Let's not discuss the definition of a "job" on this thread - that discussion is much larger and likely requires some user testing. The priority right now is that we fix this bug before the release.
@kfstorm, how about as a quick fix, we just never erase from unfinished_jobs_? We can take care of the memory leak in the future.
@stephanie-wang Isn't it the same idea as all_jobs_ implementation? Maybe I am missing something though
Btw, if we cannot fix on time, we should turn off this feature asap.

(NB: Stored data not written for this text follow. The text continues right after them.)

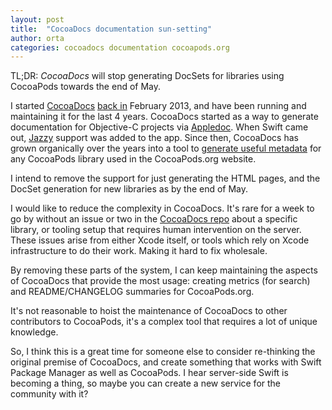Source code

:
 ```yaml
---
layout: post
title:  "CocoaDocs documentation sun-setting"
author: orta
categories: cocoadocs documentation cocoapods.org
---
```


TL;DR: _CocoaDocs_ will stop generating DocSets for libraries using CocoaPods towards the end of May.

I started [CocoaDocs][cd] [back in][cd_tweet] February 2013, and have been running and maintaining it for the last 4 years. CocoaDocs started as a way to generate documentation for Objective-C projects via [Appledoc][appledoc]. When Swift came out, [Jazzy][jazzy] support was added to the app. Since then, CocoaDocs has grown organically over the years into a tool to [generate useful metadata][cd_post] for any CocoaPods library used in the CocoaPods.org website.

I intend to remove the support for just generating the HTML pages, and the DocSet generation for new libraries as by the end of May.

<!-- more -->

I would like to reduce the complexity in CocoaDocs. It's rare for a week to go by without an issue or two in the [CocoaDocs repo][cd_repo] about a specific library, or tooling setup that requires human intervention on the server. These issues arise from either Xcode itself, or tools which rely on Xcode infrastructure to do their work. Making it hard to fix wholesale.

By removing these parts of the system, I can keep maintaining the aspects of CocoaDocs that provide the most usage: creating metrics (for search) and README/CHANGELOG summaries for CocoaPods.org.

It's not reasonable to hoist the maintenance of CocoaDocs to other contributors to CocoaPods, it's a complex tool that requires a lot of unique knowledge.

So, I think this is a great time for someone else to consider re-thinking the original premise of CocoaDocs, and create something that works with Swift Package Manager as well as CocoaPods. I hear server-side Swift is becoming a thing, so maybe you can create a new service for the community with it?

[cd]: http://cocoadocs.org/
[cd_tweet]: https://twitter.com/orta/status/318481722129907712
[appledoc]: https://github.com/tomaz/appledoc
[cd_post]: http://blog.cocoapods.org/CocoaPods.org-Take-Two/
[jazzy]: https://github.com/realm/jazzy
[cd_repo]: https://github.com/CocoaPods/cocoadocs.org/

@kfstorm What I said is to have a separate field that is dedicated for detached actors, and treat tasks/actors coming from detached actors like the job exists (and we can filter tasks/actors from jobs because unfinished_job_ works in the same way as now).
@stephanie-wang Isn't it the same idea as
all_jobs_implementation? Maybe I am missing something though
Yes, I think it's the same. Just an implementation detail.
@rkooo567 I see your point. In your solution, I think we also need some additional fields to track the relationship between a task/actor created by a detached actor and the worker process being registered, and we also need to handle the situation that a task arrives before the parent actor's state notification is received by Raylet. To me, it's not a quick fix.
I'll go ahead with Stephanie's suggestion. Feel free to reply to this thread for other suggestions.
I see. But that means this issue
a new issue will be created: new workers are allowed to be registered even if the job has finished (when the driver just exited and new non-detached actors or tasks are being scheduled)
Is not covered in this case right? I might be missing something, but is Stephanie's solution covering this case?
I rather prefer to turn off the feature flag than making it slightly buggy to fix the issue quickly.
@rkooo567 You're not missing anything. Let's discuss the drawback of this solution in #11493.